説教「神様からのご委託」

2020年5月3日、六浦谷間の集会
「復活節第4主日

 

説教、「神様からのご委託」 鈴木伸治牧師
聖書、イザヤ書62章1-5節

   ヨハネの黙示録3章14-22節
   ヨハネによる福音書21章15-25節
讃美、(説教前)讃美歌54年版・155「空はうららに」
   (説教後)讃美歌54年版・243「ああ主のひとみ」

 


 5月が始まりました。もはや初夏であり、桜の花や桃の花、そしていろいろな木に咲く花等を喜んで鑑賞していましたが、花も終わりになり、それぞれの木は新緑の葉が生え始めています。花びらが落ちた後は、初々しい葉を鑑賞するようになっています。日本の国は季節の移ろいを常に喜ぶことができるのです。昔、小説家の川端康成さんがノーベル賞をいただき、受賞の際、講演をしましたが、「美しい日本の四季」と題してお話しをしたと言うことでした。私達はこの美しい自然の移ろいを神様のお恵みとして受け止めています。しかし、今は新型コロナウィルス感染予防のため、美しい花の芽が切り取られています。たくさんの花が咲くと多くの見物客が訪れ、人が混雑することになります。人との接触をできるだけ抑えられていますので、人が集まるような場所はなくすようにしているのです。従って、今年は桜のお花見はできませんでした。桜を見ながら、宴会を開くことも禁じられたのでした。今は人々はひたすら家の中にいなければなりません。しかし、職務上、人との話等が必要です。そのためテレビ電話で話し合うことが多くなっています。勤めている幼稚園でも、今は幼稚園を休園しているので、今後どのように対処するか理事の皆さんと話し合いました。それもテレビ電話で、集まっての話し合いではなく、それぞれの場所から話し合ったのでした。テレビ電話と言えば、我が家ではネット礼拝をしています。スペインに住む羊子や相模原に住む星子、海老名におります優が、日曜日の夕刻6時に画面を通して一緒に礼拝するのでした。新型コロナウィルス感染予防がなければ、テレビで話し合ったり、仕事をすることも少なかったと思いますが、今は重要な存在になっています。しかし、このような状況の中でも、真に人間の絆、触れ合いが生まれるかということです。人間は、共に歩むことが大切なのです。日本ではあまりしませんが、外国では人が出会うと握手したり、ハグしたり、触れ合いを喜びあいます。日本ではそのような風習は発展しませんでしたが、やはりお互いにお辞儀をしては話し合うこと、そういう触れ合いで互いに元気が与えられるのです。
 教会では、今は多くの教会が礼拝、ミサを中止にしています。礼拝は各自において家でささげて欲しいということなのです。しかし、礼拝は共に声を合わせて賛美をささげ、お祈りを共にし、み言葉を共に聞くことで喜びが与えられ力となるのです。人と人とが共に触れ合うことで喜びが与えられるのです。それが今は人と触れ合うことが禁じられており、できるだけ外出しないことが求められているのです。神様は人が共に歩むことを求めておられるのです。共に歩むことで、一人一人に力が与えられるのです。今のこの時、私たちは神様のご委託を改めて示されたいと今朝の聖書を示されているのです。
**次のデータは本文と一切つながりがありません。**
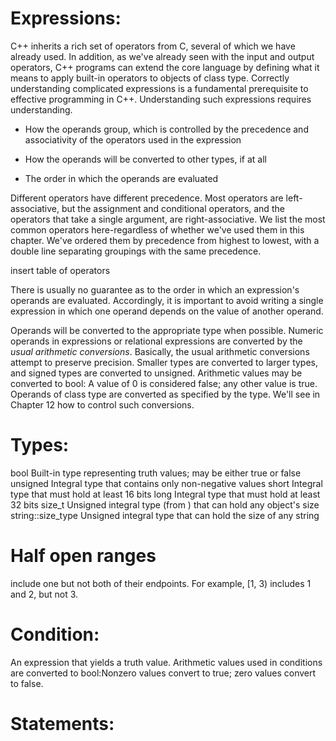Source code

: # Expressions:
C++ inherits a rich set of operators from C, several of which we have already used. In addition, as we've already seen with the input and output operators, C++ programs can extend the core language by defining what it means to apply built-in operators to objects of class type. Correctly understanding complicated expressions is a fundamental prerequisite to effective programming in C++. Understanding such expressions requires understanding.

+ How the operands group, which is controlled by the precedence and associativity of the operators used in the expression

+ How the operands will be converted to other types, if at all

+ The order in which the operands are evaluated

Different operators have different precedence. Most operators are left-associative, but the assignment and conditional operators, and the operators that take a single argument, are right-associative. We list the most common operators here-regardless of whether we've used them in this chapter. We've ordered them by precedence from highest to lowest, with a double line separating groupings with the same precedence.

insert table of operators

There is usually no guarantee as to the order in which an expression's operands are evaluated. Accordingly, it is important to avoid writing a single expression in which one operand depends on the value of another operand.

Operands will be converted to the appropriate type when possible. Numeric operands in expressions or relational expressions are converted by the *usual arithmetic conversions*. Basically, the usual arithmetic conversions attempt to preserve precision. Smaller types are converted to larger types, and signed types are converted to unsigned. Arithmetic values may be converted to bool: A value of 0 is considered false; any other value is true. Operands of class type are converted as specified by the type. We'll see in Chapter 12 how to control such conversions.


# Types:
bool    Built-in type representing truth values; may be either true or false
unsigned Integral type that contains only non-negative values
short  Integral type that must hold at least 16 bits
long   Integral type that must hold at least 32 bits
size_t Unsigned integral type (from <cstddef>) that can hold any object's size
string::size_type  Unsigned integral type that can hold the size of any string

# Half open ranges
include one but not both of their endpoints. For example, [1, 3) includes 1 and 2, but not 3.

# Condition:
An expression that yields a truth value. Arithmetic values used in conditions are converted to bool:Nonzero values convert to true; zero values convert to false.
# Statements:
 今朝の旧約聖書イザヤ書62章の背景については、前週もイザヤ書61章でしたので同じ背景であります。前週も示されましたが、イザヤ書の背景は、もはやバビロンの国に捕われているのではなく、解放されて故郷に帰っている人々に対する励ましの言葉であります。約50年間、捕囚として捕われの境遇でありました。その後、捕囚から解放されたのであります。喜び勇んで故国に帰ってきました。しかし、都エルサレムは破壊されたままの状態でありました。しかも、エルサレムには外国の民とされるサマリア人が住み着き、また捕囚とならなかったユダヤ人が住んでいましたが、50年も経ている今、それらの人々がバビロンの国から帰還した人々に冷たく対応するのでした。早速、そこで生活をしていかなければなりません。しかし、食べるにしても着るにしても、また住む場所にしても思うようには行かないのであります。そして、人々のよりどころである、神様を礼拝する場所、神殿を再建しなければなりませんでした。そのような人々にイザヤは、神様があなたがたを導き、励ましていますよ、と告げるのであります。
 そして、今朝の62章は「シオンの救い」をテーマに示しています。シオンは都エルサレムのことであります。中心である都をまず回復する事を述べます。「シオンのために、わたしは決して口を閉ざさず、エルサレムのために、わたしは決して黙さない。彼女の正しさが光と輝き出で、彼女の救いが松明のように燃え上がるまで」と述べています。「彼女」とはシオンであり、都のことです。そのシオンは荒廃したままです。その荒廃したシオンに人々はバビロンから帰ってきました。それで、気が抜けたように、失望とみじめな思いで過ごしていた人々でありました。しかし、人々を捕われの身から解放したのは神様でありました。まず、その導きを受け止めなければなりません。そして、神様はイザヤを遣わして、「貧しい者への福音」を示しました。さらに、「シオンの回復」を示しているのです。神様は決して口を閉ざさないと言い、シオンのために決して黙ってはいないと励ましているのです。いつまでも現実を悲嘆するのではなく、新しい歩みが始まっていることを受け止めるべきなのであります。「あなたの土地は再び『荒廃』と呼ばれることはない」と言っています。都のシオンは「松明のように燃え上がる」とまで言われているのです。この新しい動きに身をゆだねるべきです。悲しみの過去をいつまでも引きずってはならないのです。新しい現実は神様の導きであります。そこに希望を持ち、喜ぶのであります。苦しみはいつまでも続くのではない、悲しみは必ずや喜びへと導かれるとイザヤは示しているのです。今は、世界の人々は悲しみと困難な状況ですが、神様のお導きに委ねて歩ことを示されているのです。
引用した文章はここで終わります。